What to work on - Among the lines of the material, copy those that hold the string "OptimizeCssAssetsPlugin".

Provided records -
* * * * * * *
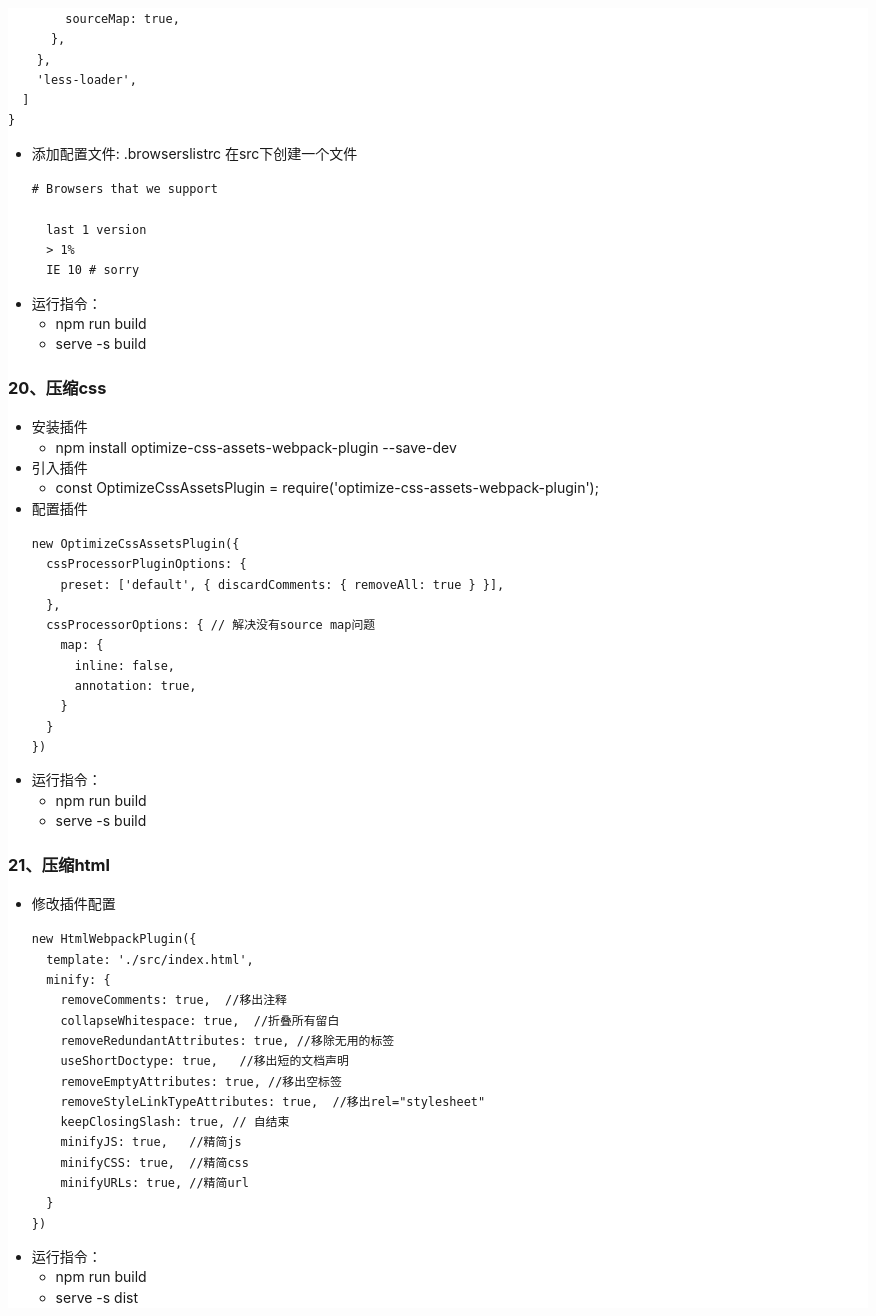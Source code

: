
   ```
          sourceMap: true,
        },
      },
      'less-loader',
    ]
  }
  ```
* 添加配置文件: .browserslistrc  在src下创建一个文件
  ```
  # Browsers that we support
  
	last 1 version
	> 1%
	IE 10 # sorry
  ```
* 运行指令：
  * npm run build
  * serve -s build

### 20、压缩css
* 安装插件
	* npm install optimize-css-assets-webpack-plugin --save-dev 
* 引入插件
  * const OptimizeCssAssetsPlugin = require('optimize-css-assets-webpack-plugin');	
* 配置插件
  ```
  new OptimizeCssAssetsPlugin({
    cssProcessorPluginOptions: {
      preset: ['default', { discardComments: { removeAll: true } }],
    },
    cssProcessorOptions: { // 解决没有source map问题
      map: {
        inline: false,
        annotation: true,
      }
    }
  })
  ```
* 运行指令：
  * npm run build
  * serve -s build 
  
### 21、压缩html
* 修改插件配置
  ```
  new HtmlWebpackPlugin({
    template: './src/index.html',
    minify: {
      removeComments: true,  //移出注释
      collapseWhitespace: true,  //折叠所有留白
      removeRedundantAttributes: true, //移除无用的标签
      useShortDoctype: true,   //移出短的文档声明
      removeEmptyAttributes: true, //移出空标签
      removeStyleLinkTypeAttributes: true,  //移出rel="stylesheet"
      keepClosingSlash: true, // 自结束
      minifyJS: true,   //精简js
      minifyCSS: true,  //精简css
      minifyURLs: true, //精简url
    }
  })
  ```
* 运行指令：
  * npm run build
  * serve -s dist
* * * * * * *
Task answer -
  * const OptimizeCssAssetsPlugin = require('optimize-css-assets-webpack-plugin');	
  new OptimizeCssAssetsPlugin({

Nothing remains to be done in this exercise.